As global pressure continues to target Russia for its invasion of Ukraine, Europe is facing “a very difficult situation,” Schott said.
“They are playing with time. The more hostility there is against Russia, the more Putin threatens and may further reduce gas supplies to Europe,” he added.
Strong concern in Europe
European leaders are increasingly worried about the possibility of a complete cessation of gas supplies from Russia.
Germany recently said it was moving to the so-called “alert level” of the contingency plan for natural gas, as reduced Russian flows exacerbated fears of a shortage of supplies in the winter.
On Thursday, the country’s economy minister, Robert Habeck, announced that Germany would move into the second phase of the three-phase plan – a sign that Europe’s largest economy now sees a high risk of a long-term shortage of gas supply.

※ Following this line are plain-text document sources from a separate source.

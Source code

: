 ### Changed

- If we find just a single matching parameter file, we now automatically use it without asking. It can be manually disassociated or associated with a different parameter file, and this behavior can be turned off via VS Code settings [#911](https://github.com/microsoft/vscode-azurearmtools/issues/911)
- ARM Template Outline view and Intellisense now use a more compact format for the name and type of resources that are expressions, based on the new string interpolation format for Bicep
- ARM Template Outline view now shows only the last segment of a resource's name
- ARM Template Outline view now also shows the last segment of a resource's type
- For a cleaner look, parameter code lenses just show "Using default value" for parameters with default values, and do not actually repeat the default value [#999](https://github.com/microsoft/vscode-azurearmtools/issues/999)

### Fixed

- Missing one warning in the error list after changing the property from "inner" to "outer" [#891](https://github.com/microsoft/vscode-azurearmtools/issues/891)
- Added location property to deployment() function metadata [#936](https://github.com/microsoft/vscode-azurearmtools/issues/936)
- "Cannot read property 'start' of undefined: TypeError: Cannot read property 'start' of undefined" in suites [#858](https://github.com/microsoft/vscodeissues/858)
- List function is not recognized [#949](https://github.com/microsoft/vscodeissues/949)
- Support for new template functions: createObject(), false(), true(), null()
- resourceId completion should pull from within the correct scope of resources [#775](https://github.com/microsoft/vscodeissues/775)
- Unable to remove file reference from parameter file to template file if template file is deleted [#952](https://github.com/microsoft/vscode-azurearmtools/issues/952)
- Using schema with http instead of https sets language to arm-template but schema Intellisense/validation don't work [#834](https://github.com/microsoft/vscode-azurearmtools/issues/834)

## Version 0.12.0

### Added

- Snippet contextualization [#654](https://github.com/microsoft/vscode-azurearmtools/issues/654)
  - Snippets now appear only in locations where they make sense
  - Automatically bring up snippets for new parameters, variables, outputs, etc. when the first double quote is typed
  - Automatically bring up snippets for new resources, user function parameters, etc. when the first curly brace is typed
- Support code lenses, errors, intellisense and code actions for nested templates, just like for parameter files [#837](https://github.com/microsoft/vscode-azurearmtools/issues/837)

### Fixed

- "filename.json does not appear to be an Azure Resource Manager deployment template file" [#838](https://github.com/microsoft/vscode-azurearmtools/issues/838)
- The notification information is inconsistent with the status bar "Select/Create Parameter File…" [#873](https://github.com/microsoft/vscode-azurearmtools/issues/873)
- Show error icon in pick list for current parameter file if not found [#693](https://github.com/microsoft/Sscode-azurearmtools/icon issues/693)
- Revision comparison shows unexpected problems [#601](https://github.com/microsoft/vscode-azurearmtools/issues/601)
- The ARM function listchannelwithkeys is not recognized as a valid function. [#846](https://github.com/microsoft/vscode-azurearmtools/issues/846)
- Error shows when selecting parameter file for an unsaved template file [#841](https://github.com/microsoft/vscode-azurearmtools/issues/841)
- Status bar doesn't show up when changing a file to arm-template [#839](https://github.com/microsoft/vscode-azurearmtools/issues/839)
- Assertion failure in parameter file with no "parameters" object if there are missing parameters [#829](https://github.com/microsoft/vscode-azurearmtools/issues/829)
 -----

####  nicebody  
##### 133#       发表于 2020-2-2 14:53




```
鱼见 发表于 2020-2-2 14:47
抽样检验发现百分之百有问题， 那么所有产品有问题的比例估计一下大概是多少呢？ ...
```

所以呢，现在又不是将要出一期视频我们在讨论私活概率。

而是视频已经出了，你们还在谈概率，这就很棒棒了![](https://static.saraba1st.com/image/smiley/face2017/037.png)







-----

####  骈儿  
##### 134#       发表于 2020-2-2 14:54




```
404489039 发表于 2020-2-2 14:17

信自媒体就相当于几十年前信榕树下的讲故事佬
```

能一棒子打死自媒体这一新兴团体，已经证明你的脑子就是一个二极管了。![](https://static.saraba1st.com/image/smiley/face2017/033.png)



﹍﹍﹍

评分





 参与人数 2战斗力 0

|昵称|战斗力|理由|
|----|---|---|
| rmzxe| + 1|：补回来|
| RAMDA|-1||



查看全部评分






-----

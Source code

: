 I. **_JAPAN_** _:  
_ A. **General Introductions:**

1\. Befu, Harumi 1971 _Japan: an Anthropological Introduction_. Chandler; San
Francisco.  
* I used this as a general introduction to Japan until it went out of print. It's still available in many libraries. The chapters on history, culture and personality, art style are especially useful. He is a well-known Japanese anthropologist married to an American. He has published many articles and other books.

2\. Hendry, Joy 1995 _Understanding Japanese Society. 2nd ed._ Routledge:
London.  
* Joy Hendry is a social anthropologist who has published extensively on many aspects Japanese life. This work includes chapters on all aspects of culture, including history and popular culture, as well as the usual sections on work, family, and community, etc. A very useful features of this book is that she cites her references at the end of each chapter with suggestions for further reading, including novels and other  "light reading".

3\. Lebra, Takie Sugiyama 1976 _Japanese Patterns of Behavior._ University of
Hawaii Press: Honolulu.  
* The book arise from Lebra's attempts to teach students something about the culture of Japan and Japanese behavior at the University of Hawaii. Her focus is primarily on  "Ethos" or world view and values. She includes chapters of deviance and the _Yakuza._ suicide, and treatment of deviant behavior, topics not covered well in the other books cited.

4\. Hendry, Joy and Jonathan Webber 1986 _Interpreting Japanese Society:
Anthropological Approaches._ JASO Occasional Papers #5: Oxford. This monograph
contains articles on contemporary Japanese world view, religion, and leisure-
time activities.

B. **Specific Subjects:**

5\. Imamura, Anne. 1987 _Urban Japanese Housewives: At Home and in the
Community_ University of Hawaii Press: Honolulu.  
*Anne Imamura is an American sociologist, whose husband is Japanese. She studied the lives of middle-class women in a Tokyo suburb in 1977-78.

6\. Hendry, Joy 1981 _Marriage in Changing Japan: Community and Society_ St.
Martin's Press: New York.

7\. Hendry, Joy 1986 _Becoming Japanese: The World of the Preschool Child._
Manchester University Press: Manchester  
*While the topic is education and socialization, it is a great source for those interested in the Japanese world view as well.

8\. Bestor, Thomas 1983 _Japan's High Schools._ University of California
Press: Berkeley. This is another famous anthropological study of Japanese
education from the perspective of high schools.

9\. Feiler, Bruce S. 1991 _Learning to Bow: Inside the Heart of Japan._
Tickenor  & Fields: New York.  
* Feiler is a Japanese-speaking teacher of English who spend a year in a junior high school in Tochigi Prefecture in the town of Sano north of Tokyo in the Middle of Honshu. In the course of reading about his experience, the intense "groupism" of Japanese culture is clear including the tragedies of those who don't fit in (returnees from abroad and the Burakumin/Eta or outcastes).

It is noted that the EU receives about 40% of its natural gas through Russian pipelines and is trying to rapidly reduce its dependence on Russian energy in response to the Kremlin’s months-long attack on Ukraine.
Germany, which is heavily dependent on Russian gas, has previously sought to maintain strong energy ties with Moscow.
“The threat is that there will be a cut-off of gas before Europe runs out of gas, and that would be a threat to European growth and bring ‘consumption cards.'” threat, it remains to be seen, “said Schott.
Aiming at Russian gold
In a move to deprive the Kremlin of the revenue it needs to fund the war against Ukraine, G7 leaders are expected to announce further punitive sanctions against Moscow during the summit, banning imports of Russian gold.
“The action taken to stop the Russian gold market is a small step in the right direction,” Schott said, adding that it would help hurt the Russian economy.
Restrictions on Russian gold exports amount to about $ 15 billion a year for Moscow, said Creon Butler, director of economics and finance at Chatham House.
“This is potentially quite important,” he said, but stressed that this is not something that will necessarily be accepted by all G7 members.
“This shows the problem. There are many concrete things they can do, but whether they can achieve a unified G7 approach, let alone involve other countries, I think that will be a challenge,” Butler added.